As explained above, the steering force control device for the power steering device according to the present invention continuously adjusts the good signal detected in accordance with the vehicle speed in accordance with the driving conditions. This has the advantage of allowing the driver to adjust the steering force accordingly.

[Brief explanation of drawings]

Figure 1 is a circuit diagram showing one embodiment of the present invention, Figures 2 and 3 are diagrams showing characteristics of the device in Figure 1, and Figures 4 and 7 are circuit diagrams showing other embodiments. , □Tsuoyo. A1. is number B. 9□91, FIGS. 8 and 9 are diagrams showing the characteristics of the apparatus of FIG. 7. 11...sensor, 14...digital/analog converter, 15...filter, 16...adjustment circuit, 17...control drive circuit, 18...electromagnetic pulp. Patent Applicant Automotive Equipment Co., Ltd. Agent Masaki Yamakawa (and 1 other person) Figure 8 Figure 9 vl v Procedural Amendment (1 Vision 1, Indication of Case 1982 Patent Application No. 137293 2, Invention Name of the steering force control device of the power steering device 3゜Relationship with the case of the person making the amendment Amend the claims on page 1 in a separate sheet. (2) Add the following sentence between lines 11 and 12 on page 8 of the specification.
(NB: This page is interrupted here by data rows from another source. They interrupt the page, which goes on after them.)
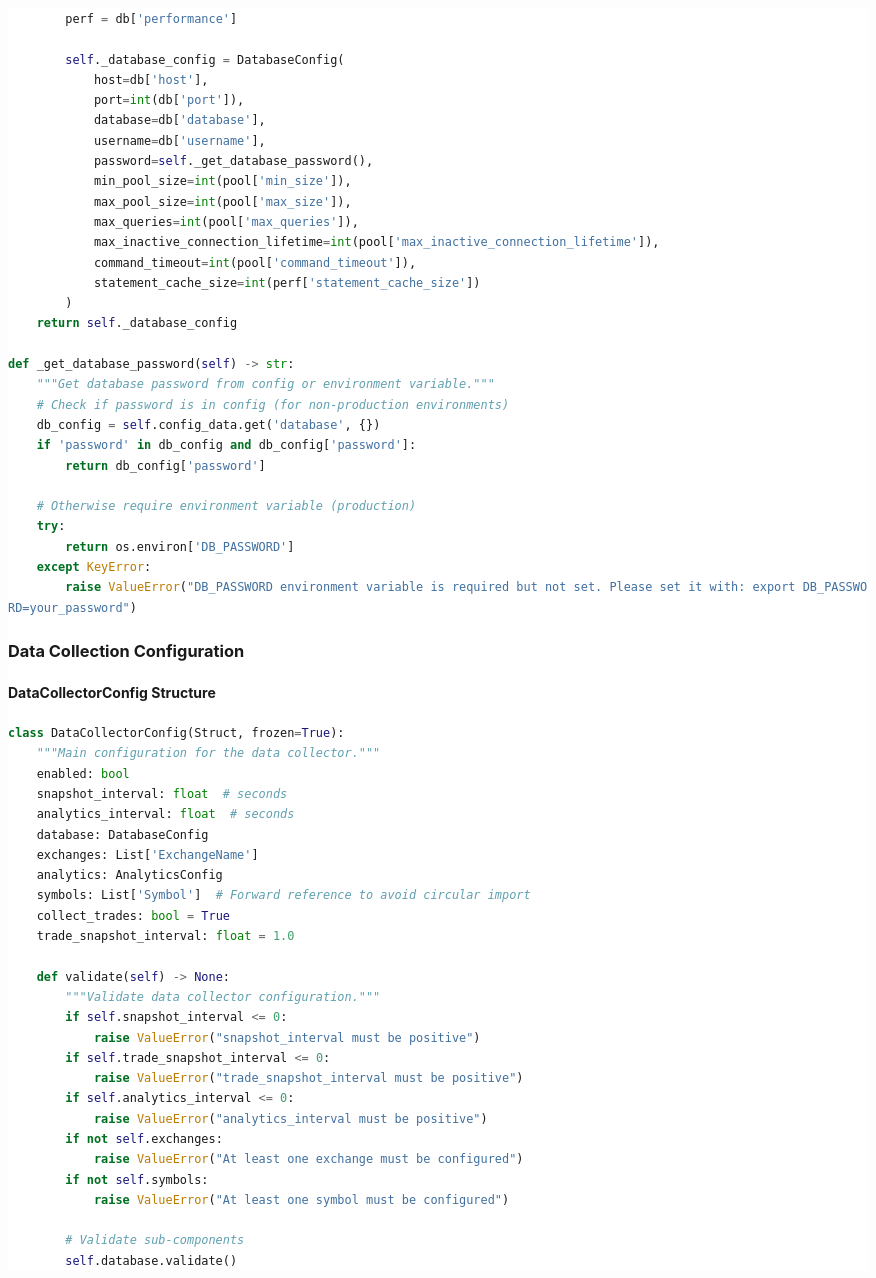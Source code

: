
 ```python
        perf = db['performance']
        
        self._database_config = DatabaseConfig(
            host=db['host'],
            port=int(db['port']),
            database=db['database'],
            username=db['username'],
            password=self._get_database_password(),
            min_pool_size=int(pool['min_size']),
            max_pool_size=int(pool['max_size']),
            max_queries=int(pool['max_queries']),
            max_inactive_connection_lifetime=int(pool['max_inactive_connection_lifetime']),
            command_timeout=int(pool['command_timeout']),
            statement_cache_size=int(perf['statement_cache_size'])
        )
    return self._database_config

def _get_database_password(self) -> str:
    """Get database password from config or environment variable."""
    # Check if password is in config (for non-production environments)
    db_config = self.config_data.get('database', {})
    if 'password' in db_config and db_config['password']:
        return db_config['password']
    
    # Otherwise require environment variable (production)
    try:
        return os.environ['DB_PASSWORD']
    except KeyError:
        raise ValueError("DB_PASSWORD environment variable is required but not set. Please set it with: export DB_PASSWORD=your_password")
```

### Data Collection Configuration

#### DataCollectorConfig Structure
```python
class DataCollectorConfig(Struct, frozen=True):
    """Main configuration for the data collector."""
    enabled: bool
    snapshot_interval: float  # seconds
    analytics_interval: float  # seconds
    database: DatabaseConfig
    exchanges: List['ExchangeName']
    analytics: AnalyticsConfig
    symbols: List['Symbol']  # Forward reference to avoid circular import
    collect_trades: bool = True
    trade_snapshot_interval: float = 1.0
    
    def validate(self) -> None:
        """Validate data collector configuration."""
        if self.snapshot_interval <= 0:
            raise ValueError("snapshot_interval must be positive")
        if self.trade_snapshot_interval <= 0:
            raise ValueError("trade_snapshot_interval must be positive")
        if self.analytics_interval <= 0:
            raise ValueError("analytics_interval must be positive")
        if not self.exchanges:
            raise ValueError("At least one exchange must be configured")
        if not self.symbols:
            raise ValueError("At least one symbol must be configured")
        
        # Validate sub-components
        self.database.validate()
```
It is preferable to be able to cope with all kinds of operating conditions, but even if it does not reach that level, the adjustment circuit 1
It is also possible to select the characteristics of the adjustment circuit 16 by setting the characteristics of the adjustment circuit 16 in two or three types so that the characteristics of the adjustment circuit 11 can be changed. ”

Claims (1)

[Claims] A sensor that detects the obstruction of the vehicle O and outputs a good signal according to the traveling speed, an adjustment circuit that continuously adjusts the magnitude of the signal according to the driving conditions, and the adjustment VS*O
A steering force control device mounted on a power steering deck, comprising a control drive circuit for driving a flow rate control means for controlling the amount of oil supplied from an oil pump to a power steering device according to the output.